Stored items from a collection

[Start of Attachment]

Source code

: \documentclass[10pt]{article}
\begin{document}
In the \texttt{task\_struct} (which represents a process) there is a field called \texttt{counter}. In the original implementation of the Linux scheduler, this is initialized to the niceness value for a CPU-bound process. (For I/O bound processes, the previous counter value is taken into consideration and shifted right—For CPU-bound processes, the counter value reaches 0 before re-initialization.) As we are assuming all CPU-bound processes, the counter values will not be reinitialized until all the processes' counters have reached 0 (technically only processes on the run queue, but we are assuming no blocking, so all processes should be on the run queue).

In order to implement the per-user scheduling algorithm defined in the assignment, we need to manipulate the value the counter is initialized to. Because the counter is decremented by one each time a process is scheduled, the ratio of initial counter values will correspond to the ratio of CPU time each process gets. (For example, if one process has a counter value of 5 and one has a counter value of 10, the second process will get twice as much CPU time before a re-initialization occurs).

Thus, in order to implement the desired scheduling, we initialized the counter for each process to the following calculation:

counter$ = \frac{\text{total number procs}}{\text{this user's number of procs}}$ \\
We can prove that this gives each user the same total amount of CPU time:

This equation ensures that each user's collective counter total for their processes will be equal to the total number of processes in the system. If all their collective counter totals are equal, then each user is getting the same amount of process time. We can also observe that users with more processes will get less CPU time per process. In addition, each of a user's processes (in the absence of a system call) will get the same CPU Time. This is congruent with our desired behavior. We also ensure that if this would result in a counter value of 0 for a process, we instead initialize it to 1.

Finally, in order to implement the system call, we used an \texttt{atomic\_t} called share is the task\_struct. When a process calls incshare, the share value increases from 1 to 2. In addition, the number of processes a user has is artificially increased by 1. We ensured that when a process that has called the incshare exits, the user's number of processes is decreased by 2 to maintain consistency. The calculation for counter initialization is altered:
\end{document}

[End of Attachment]
[Start of Attachment]

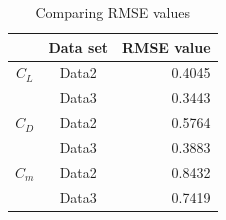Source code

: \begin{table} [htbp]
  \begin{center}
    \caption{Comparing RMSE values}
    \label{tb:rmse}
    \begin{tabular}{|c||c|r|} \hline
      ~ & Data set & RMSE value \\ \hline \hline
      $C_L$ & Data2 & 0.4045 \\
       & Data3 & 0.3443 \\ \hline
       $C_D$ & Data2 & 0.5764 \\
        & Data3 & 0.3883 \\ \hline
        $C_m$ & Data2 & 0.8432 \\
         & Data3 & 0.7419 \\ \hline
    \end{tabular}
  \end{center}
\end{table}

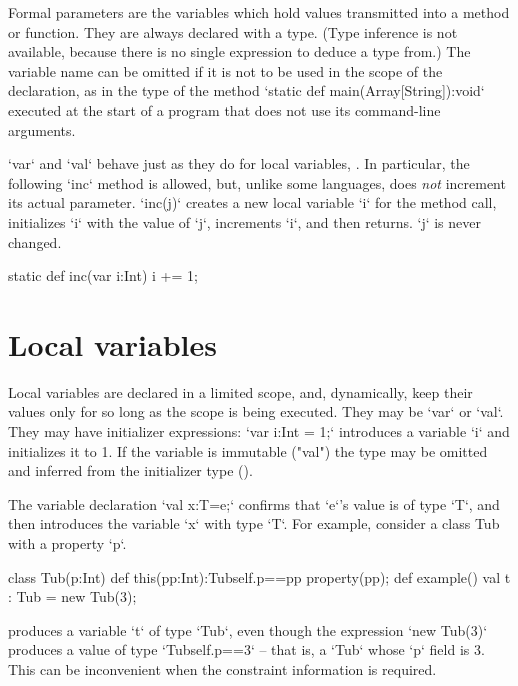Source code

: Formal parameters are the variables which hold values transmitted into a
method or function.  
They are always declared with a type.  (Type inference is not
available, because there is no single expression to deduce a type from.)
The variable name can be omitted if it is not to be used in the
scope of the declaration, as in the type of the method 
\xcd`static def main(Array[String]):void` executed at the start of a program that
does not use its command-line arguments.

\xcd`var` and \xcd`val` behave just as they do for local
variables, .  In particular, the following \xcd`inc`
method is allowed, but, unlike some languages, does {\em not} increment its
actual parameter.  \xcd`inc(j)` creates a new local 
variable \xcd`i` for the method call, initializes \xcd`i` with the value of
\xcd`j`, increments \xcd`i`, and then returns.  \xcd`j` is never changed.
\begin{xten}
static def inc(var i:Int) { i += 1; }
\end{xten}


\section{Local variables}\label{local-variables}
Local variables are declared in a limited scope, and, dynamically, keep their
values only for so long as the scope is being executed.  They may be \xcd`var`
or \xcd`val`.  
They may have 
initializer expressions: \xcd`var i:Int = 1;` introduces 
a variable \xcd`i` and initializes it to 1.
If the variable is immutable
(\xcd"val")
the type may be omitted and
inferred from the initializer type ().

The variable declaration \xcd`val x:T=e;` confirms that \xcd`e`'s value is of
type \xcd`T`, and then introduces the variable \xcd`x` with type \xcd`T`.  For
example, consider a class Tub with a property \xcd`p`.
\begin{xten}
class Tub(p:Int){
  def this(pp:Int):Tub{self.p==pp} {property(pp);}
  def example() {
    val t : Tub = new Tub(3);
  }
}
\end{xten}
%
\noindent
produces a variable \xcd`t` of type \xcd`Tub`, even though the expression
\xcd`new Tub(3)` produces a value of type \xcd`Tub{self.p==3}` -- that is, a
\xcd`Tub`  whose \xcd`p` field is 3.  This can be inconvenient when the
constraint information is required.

[End of Attachment]

● **EXERCISE OBJECTIVE**:
The answer must consist of every line from the data that holds the string "declaration".

● **EXERCISE RESULT**:
scope of the declaration, as in the type of the method 
The variable declaration \xcd`val x:T=e;` confirms that \xcd`e`'s value is of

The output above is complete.